Records shown >>

===============

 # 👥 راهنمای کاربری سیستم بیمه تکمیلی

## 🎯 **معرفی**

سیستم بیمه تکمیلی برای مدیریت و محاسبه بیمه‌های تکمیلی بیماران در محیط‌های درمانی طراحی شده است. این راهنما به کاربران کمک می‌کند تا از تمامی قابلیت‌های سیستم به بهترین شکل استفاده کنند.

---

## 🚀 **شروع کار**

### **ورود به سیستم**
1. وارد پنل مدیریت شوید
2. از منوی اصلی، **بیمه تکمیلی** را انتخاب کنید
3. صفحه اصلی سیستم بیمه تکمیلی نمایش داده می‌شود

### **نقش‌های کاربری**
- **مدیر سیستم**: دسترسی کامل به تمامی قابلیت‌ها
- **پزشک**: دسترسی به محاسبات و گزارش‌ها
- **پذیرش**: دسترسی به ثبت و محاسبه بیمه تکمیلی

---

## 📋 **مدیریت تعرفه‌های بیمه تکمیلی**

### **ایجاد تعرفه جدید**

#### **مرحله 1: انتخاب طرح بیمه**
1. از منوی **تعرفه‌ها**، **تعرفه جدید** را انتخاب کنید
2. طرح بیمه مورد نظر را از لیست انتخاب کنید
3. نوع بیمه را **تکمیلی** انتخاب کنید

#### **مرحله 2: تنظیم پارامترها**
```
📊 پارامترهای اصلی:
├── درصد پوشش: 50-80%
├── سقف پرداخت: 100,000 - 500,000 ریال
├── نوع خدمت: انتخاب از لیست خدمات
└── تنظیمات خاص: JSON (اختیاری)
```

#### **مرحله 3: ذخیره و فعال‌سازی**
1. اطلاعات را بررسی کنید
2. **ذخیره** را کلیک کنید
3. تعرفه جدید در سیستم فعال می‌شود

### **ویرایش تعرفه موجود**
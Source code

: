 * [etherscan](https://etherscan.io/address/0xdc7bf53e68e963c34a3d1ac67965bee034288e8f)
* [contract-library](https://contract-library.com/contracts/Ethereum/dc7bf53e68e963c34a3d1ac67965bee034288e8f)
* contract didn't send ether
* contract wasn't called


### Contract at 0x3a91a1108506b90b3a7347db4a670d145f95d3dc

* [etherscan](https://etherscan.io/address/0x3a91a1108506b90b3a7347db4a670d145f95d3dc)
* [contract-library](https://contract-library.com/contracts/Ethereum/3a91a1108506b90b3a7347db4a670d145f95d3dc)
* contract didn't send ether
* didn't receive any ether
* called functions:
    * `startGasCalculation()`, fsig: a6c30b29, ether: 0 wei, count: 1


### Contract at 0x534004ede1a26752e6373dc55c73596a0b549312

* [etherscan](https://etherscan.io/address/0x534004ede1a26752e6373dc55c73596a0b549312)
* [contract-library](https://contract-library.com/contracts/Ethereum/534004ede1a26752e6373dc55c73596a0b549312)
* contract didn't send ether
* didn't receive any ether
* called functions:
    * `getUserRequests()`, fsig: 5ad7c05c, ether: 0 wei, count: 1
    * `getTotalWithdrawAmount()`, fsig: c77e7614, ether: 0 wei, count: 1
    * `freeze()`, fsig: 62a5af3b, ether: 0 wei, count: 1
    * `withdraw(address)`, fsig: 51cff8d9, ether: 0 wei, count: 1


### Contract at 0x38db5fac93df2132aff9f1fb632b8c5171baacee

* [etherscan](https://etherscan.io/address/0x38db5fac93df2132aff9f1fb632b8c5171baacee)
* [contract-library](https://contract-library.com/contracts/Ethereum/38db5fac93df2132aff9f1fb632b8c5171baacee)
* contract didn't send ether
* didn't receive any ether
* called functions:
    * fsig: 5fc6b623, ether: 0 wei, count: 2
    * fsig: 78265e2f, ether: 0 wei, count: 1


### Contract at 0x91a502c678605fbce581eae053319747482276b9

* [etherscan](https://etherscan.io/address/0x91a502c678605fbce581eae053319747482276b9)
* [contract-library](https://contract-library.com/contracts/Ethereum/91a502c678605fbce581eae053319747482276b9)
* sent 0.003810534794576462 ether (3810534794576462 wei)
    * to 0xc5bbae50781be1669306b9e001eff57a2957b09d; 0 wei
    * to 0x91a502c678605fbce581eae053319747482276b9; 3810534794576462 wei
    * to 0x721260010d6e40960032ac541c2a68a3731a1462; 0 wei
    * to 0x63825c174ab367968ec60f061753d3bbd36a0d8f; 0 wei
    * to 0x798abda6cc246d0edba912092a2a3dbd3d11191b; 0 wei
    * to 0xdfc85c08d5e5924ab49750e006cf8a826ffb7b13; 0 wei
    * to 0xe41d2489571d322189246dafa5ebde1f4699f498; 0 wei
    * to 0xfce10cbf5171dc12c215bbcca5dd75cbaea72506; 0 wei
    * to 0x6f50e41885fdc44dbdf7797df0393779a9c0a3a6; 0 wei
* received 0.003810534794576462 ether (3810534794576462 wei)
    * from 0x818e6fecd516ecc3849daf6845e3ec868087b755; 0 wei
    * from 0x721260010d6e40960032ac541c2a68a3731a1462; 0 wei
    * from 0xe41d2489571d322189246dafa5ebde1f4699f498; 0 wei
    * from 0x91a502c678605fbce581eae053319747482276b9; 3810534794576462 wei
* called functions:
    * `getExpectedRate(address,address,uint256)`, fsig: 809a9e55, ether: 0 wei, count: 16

===============

Transcribe each line of the data exactly, skipping none.

Task response >>
 # 👥 راهنمای کاربری سیستم بیمه تکمیلی

## 🎯 **معرفی**

سیستم بیمه تکمیلی برای مدیریت و محاسبه بیمه‌های تکمیلی بیماران در محیط‌های درمانی طراحی شده است. این راهنما به کاربران کمک می‌کند تا از تمامی قابلیت‌های سیستم به بهترین شکل استفاده کنند.

---

## 🚀 **شروع کار**

### **ورود به سیستم**
1. وارد پنل مدیریت شوید
2. از منوی اصلی، **بیمه تکمیلی** را انتخاب کنید
3. صفحه اصلی سیستم بیمه تکمیلی نمایش داده می‌شود

### **نقش‌های کاربری**
- **مدیر سیستم**: دسترسی کامل به تمامی قابلیت‌ها
- **پزشک**: دسترسی به محاسبات و گزارش‌ها
- **پذیرش**: دسترسی به ثبت و محاسبه بیمه تکمیلی

---

## 📋 **مدیریت تعرفه‌های بیمه تکمیلی**

### **ایجاد تعرفه جدید**

#### **مرحله 1: انتخاب طرح بیمه**
1. از منوی **تعرفه‌ها**، **تعرفه جدید** را انتخاب کنید
2. طرح بیمه مورد نظر را از لیست انتخاب کنید
3. نوع بیمه را **تکمیلی** انتخاب کنید

#### **مرحله 2: تنظیم پارامترها**
```
📊 پارامترهای اصلی:
├── درصد پوشش: 50-80%
├── سقف پرداخت: 100,000 - 500,000 ریال
├── نوع خدمت: انتخاب از لیست خدمات
└── تنظیمات خاص: JSON (اختیاری)
```

#### **مرحله 3: ذخیره و فعال‌سازی**
1. اطلاعات را بررسی کنید
2. **ذخیره** را کلیک کنید
3. تعرفه جدید در سیستم فعال می‌شود

### **ویرایش تعرفه موجود**
Source code

: * [etherscan](https://etherscan.io/address/0xdc7bf53e68e963c34a3d1ac67965bee034288e8f)
* [contract-library](https://contract-library.com/contracts/Ethereum/dc7bf53e68e963c34a3d1ac67965bee034288e8f)
* contract didn't send ether
* contract wasn't called


### Contract at 0x3a91a1108506b90b3a7347db4a670d145f95d3dc

* [etherscan](https://etherscan.io/address/0x3a91a1108506b90b3a7347db4a670d145f95d3dc)
* [contract-library](https://contract-library.com/contracts/Ethereum/3a91a1108506b90b3a7347db4a670d145f95d3dc)
* contract didn't send ether
* didn't receive any ether
* called functions:
    * `startGasCalculation()`, fsig: a6c30b29, ether: 0 wei, count: 1


### Contract at 0x534004ede1a26752e6373dc55c73596a0b549312

* [etherscan](https://etherscan.io/address/0x534004ede1a26752e6373dc55c73596a0b549312)
* [contract-library](https://contract-library.com/contracts/Ethereum/534004ede1a26752e6373dc55c73596a0b549312)
* contract didn't send ether
* didn't receive any ether
* called functions:
    * `getUserRequests()`, fsig: 5ad7c05c, ether: 0 wei, count: 1
    * `getTotalWithdrawAmount()`, fsig: c77e7614, ether: 0 wei, count: 1
    * `freeze()`, fsig: 62a5af3b, ether: 0 wei, count: 1
    * `withdraw(address)`, fsig: 51cff8d9, ether: 0 wei, count: 1


### Contract at 0x38db5fac93df2132aff9f1fb632b8c5171baacee

* [etherscan](https://etherscan.io/address/0x38db5fac93df2132aff9f1fb632b8c5171baacee)
* [contract-library](https://contract-library.com/contracts/Ethereum/38db5fac93df2132aff9f1fb632b8c5171baacee)
* contract didn't send ether
* didn't receive any ether
* called functions:
    * fsig: 5fc6b623, ether: 0 wei, count: 2
    * fsig: 78265e2f, ether: 0 wei, count: 1


### Contract at 0x91a502c678605fbce581eae053319747482276b9

* [etherscan](https://etherscan.io/address/0x91a502c678605fbce581eae053319747482276b9)
* [contract-library](https://contract-library.com/contracts/Ethereum/91a502c678605fbce581eae053319747482276b9)
* sent 0.003810534794576462 ether (3810534794576462 wei)
    * to 0xc5bbae50781be1669306b9e001eff57a2957b09d; 0 wei
    * to 0x91a502c678605fbce581eae053319747482276b9; 3810534794576462 wei
    * to 0x721260010d6e40960032ac541c2a68a3731a1462; 0 wei
    * to 0x63825c174ab367968ec60f061753d3bbd36a0d8f; 0 wei
    * to 0x798abda6cc246d0edba912092a2a3dbd3d11191b; 0 wei
    * to 0xdfc85c08d5e5924ab49750e006cf8a826ffb7b13; 0 wei
    * to 0xe41d2489571d322189246dafa5ebde1f4699f498; 0 wei
    * to 0xfce10cbf5171dc12c215bbcca5dd75cbaea72506; 0 wei
    * to 0x6f50e41885fdc44dbdf7797df0393779a9c0a3a6; 0 wei
* received 0.003810534794576462 ether (3810534794576462 wei)
    * from 0x818e6fecd516ecc3849daf6845e3ec868087b755; 0 wei
    * from 0x721260010d6e40960032ac541c2a68a3731a1462; 0 wei
    * from 0xe41d2489571d322189246dafa5ebde1f4699f498; 0 wei
    * from 0x91a502c678605fbce581eae053319747482276b9; 3810534794576462 wei
* called functions:
    * `getExpectedRate(address,address,uint256)`, fsig: 809a9e55, ether: 0 wei, count: 16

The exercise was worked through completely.